No matter how many times I’ve flown, the concept of this massive machine lifting into the air still strikes me as weird. I’m still fascinated. And unlike those jaded fliers who prefer the aisle seats, I still like to look out the windows at both the ground below and at unique cloud formations.
This summer I took a couple of trips across country, so I’ve had plenty of opportunity to look out windows. On the past several trips it’s struck me how similar the view is to Google Earth, and I began to wonder if I could match up locations with the same spots in Google Earth.
So, I grabbed my camera and started snapping out the window, trying to see if this could be done. Turns out it’s much, much harder than you might think.
The problems are a lack of perspective and a lack of context. You really have no feel for how far you have traveled. Therefore it’s hard to gauge where you might be when you look out the window. It helps to have a clear landmark, such as the Mississippi, or some other feature. However, that doesn’t even help because the photo you take is out of context. Even if you can identify the river, it’s hard to tell WHERE along the river you might be.
The best chance you have is when you already know what you’re viewing, such as the Gateway Arch or some other unmistakeably point. Even then it’s hard to find the exact view.
Here’s an example…
This is a photo of a wind farm somewhere west of Chicago. We had” a layover at Chicago Midway on our flight back from Seattle. When I spotted the wind farm I figured it would be a good candidate – somewhat unusual, with distinctive ground features. Turns out I was very wrong.
I didn’t realize this, but there are several wind farms in the Chicago area. Furthermore, I had no real feeling for which direction we were approaching Chicago.
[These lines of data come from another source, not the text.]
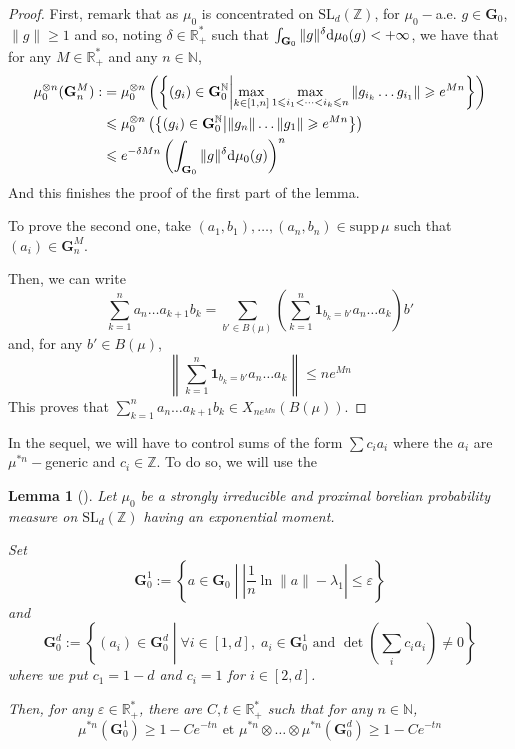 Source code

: \documentclass[11pt]{amsart}
\newtheorem{lemma}[theorem]{Lemma}
\theoremstyle{definition}
\theoremstyle{remark}
\numberwithin{equation}{section}
\begin{document}
\begin{proof}
First, remark that as $\mu_0$ is concentrated on $\mathrm{SL}_d({\mathbb Z})$, for $\mu_0-$a.e. $g\in {\mathbf G}_0$, $\|g\|\geqslant 1$ and so, noting $\delta\in {\mathbb R}_+^\ast$ such that $\int_{{\mathbf G}_0} \|g\|^\delta {{\rm d}}\mu_0(g)<+\infty$, we have that for any $M\in {\mathbb R}_+^\ast$ and any $n\in {\mathbb N}$,
\begin{align*}
\mu_0^{\otimes n} ({\mathbf G}_n^M):&=\mu_0^{\otimes n} \left(\left\{ (g_i) \in {\mathbf G}_0^{\mathbb N}\middle| \max_{k\in [1,n]} \max_{1\leqslant i_1<\dots<i_k \leqslant n} \|g_{i_k}\dots g_ {i_1}\| \geqslant e^{Mn}\right\}\right) \\
&  \leqslant \mu_0^{\otimes n}\left( \left\{ (g_i) \in {\mathbf G}_0^{\mathbb N}\middle|  \|g_n\|\dots \|g_1\|\geqslant e^{Mn}\right\}\right) \\
& \leqslant e^{-\delta Mn} \left( \int_{{\mathbf G}_0} \|g\|^\delta {{\rm d}}\mu_0(g)\right)^n
\end{align*}
And this finishes the proof of the first part of the lemma.

To prove the second one, take $(a_1,b_1), \dots ,(a_n,b_n) \in {\mathrm{supp}\,}\mu$ such that $(a_i) \in {\mathbf G}_n^M$.

Then, we can write
\[
\sum_{k=1}^{n} a_n \dots a_{k+1} b_k = \sum_{b'\in B(\mu)} \left(\sum_{k=1}^n {\mathbf{1}}_{b_k=b'} a_n \dots a_k \right)b'
\]
and, for any $b'\in B(\mu)$,
\[
\left\|\sum_{k=1}^n {\mathbf{1}}_{b_k=b'} a_n \dots a_k \right\| \leqslant ne^{Mn}
\]
This proves that $\sum_{k=1}^n a_n \dots a_{k+1} b_k \in X_{ne^{Mn}}(B(\mu))$.
\end{proof}

In the sequel, we will have to control sums of the form $\sum c_i a_i$ where the $a_i$ are $\mu^{\ast n}-$generic and $c_i \in {\mathbb Z}$. To do so, we will use the
\begin{lemma}[\cite{BFLM11}] \label{lemma:BFLM}
Let $\mu_0$ be a strongly irreducible and proximal borelian probability measure on $\mathrm{SL}_d({\mathbb Z})$ having an exponential moment.

Set
\[
{\mathbf G}_0^1 := \left\{ a\in {\mathbf G}_0 \middle|  \left|\frac 1 n \ln \|a\|- \lambda_1\right|\leqslant \varepsilon \right\}
\]
and
\[
{\mathbf G}_0^d := \left\{ (a_i)\in {\mathbf G}_0^d \middle| \forall i\in [1,d],\;a_i\in {\mathbf G}_0^1\text{ and } \det\left(\sum_i c_i a_i\right)\not=0 \right\}
\]
where we put $c_1 = 1-d$ and $c_i=1$ for $i\in [2,d]$.

Then, for any $\varepsilon \in {\mathbb R}_+^\ast$, there are $C,t\in {\mathbb R}_+^\ast$ such that for any $n\in {\mathbb N}$,
\[
\mu^{\ast n}({\mathbf G}_0^1) \geqslant 1-Ce^{-tn}
\text{ et }\mu^{\ast n} \otimes \dots \otimes \mu^{\ast n}({\mathbf G}_0^d) \geqslant  1 - Ce^{-tn}
\]
\end{lemma}
\end{document}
We had to fly around some bad weather, so we could have been approaching from further south, for all I knew. Searching for the exact view was like the old cliche’.
I had better luck when I was closer to home (and at a lower altitude.) Yeah, I know I violated the “no electronic devices below 10,000 ft” rule, but here are a couple of places where I was successful. The first is on the flight from Denver to Charlotte as we were approaching Charlotte-Douglas Airport. This is a photo of the Lake Norman Dam, followed by its corresponding view in Google Earth…
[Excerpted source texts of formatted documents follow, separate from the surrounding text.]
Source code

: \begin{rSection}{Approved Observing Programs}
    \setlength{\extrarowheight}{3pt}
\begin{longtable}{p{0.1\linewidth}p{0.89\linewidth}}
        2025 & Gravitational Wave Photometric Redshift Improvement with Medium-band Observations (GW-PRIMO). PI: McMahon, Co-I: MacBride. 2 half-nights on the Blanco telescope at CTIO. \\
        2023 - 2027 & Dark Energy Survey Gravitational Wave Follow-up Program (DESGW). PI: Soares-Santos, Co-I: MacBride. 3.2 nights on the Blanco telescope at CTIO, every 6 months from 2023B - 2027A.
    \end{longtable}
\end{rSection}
Still not exact, but close enough. Probably my best match was on the short hop from Charlotte to Greenville, where I captured the intersection of I-26 and I-85.
One possible solution might be to use some sort of automatic geotagging. You would need to have a GPS running constantly during the flight, though. I guess you could turn it on once you’re cleared for other electronic devices. Even then, I don’t know how the GPS would perform at airline speeds.
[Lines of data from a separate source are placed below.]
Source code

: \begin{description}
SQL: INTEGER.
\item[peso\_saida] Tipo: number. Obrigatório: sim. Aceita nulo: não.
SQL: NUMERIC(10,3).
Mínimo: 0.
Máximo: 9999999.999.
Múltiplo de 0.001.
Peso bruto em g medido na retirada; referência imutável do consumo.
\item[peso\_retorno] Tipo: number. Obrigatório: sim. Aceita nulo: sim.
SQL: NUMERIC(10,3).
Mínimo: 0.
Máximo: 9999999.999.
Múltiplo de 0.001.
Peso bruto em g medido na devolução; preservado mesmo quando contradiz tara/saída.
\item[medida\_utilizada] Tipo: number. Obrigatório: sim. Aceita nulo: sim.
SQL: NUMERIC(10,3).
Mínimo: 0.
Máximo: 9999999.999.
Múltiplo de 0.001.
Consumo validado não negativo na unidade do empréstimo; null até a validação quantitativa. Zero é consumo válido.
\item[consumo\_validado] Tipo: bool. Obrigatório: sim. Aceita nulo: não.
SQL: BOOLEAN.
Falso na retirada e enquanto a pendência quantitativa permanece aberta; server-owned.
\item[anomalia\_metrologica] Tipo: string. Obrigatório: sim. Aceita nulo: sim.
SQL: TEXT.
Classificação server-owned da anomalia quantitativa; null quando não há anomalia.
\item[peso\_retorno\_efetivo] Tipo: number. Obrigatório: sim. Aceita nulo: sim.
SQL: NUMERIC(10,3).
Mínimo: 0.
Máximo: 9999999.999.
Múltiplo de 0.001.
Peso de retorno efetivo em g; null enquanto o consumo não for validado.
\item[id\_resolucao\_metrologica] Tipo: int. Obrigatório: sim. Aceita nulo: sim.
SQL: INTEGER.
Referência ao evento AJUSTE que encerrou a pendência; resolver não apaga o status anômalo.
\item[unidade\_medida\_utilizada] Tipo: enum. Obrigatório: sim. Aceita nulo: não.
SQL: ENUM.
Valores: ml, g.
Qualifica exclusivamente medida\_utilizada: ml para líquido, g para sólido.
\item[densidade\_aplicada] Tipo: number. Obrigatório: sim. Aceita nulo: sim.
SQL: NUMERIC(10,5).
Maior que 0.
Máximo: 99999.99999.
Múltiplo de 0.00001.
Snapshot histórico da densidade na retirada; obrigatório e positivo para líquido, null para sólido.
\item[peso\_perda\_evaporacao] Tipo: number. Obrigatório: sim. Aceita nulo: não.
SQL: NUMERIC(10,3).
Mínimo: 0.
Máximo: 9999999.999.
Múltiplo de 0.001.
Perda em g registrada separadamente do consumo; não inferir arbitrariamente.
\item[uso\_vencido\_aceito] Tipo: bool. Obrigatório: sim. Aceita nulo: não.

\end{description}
With so many planes now offering in-flight WiFi, I think the coolest thing would be some sort of app that provided a real time update to Google Earth/Maps. Several airlines have a rudimentary map that updates, and that’s been helpful on long flights, there’s been nothing at the level of detail that Google Maps provides. Maybe it’s time for iPad to come out with a flight tracking app. Even then, though, I’ll probably still stare out the window and occasionally snap a photo.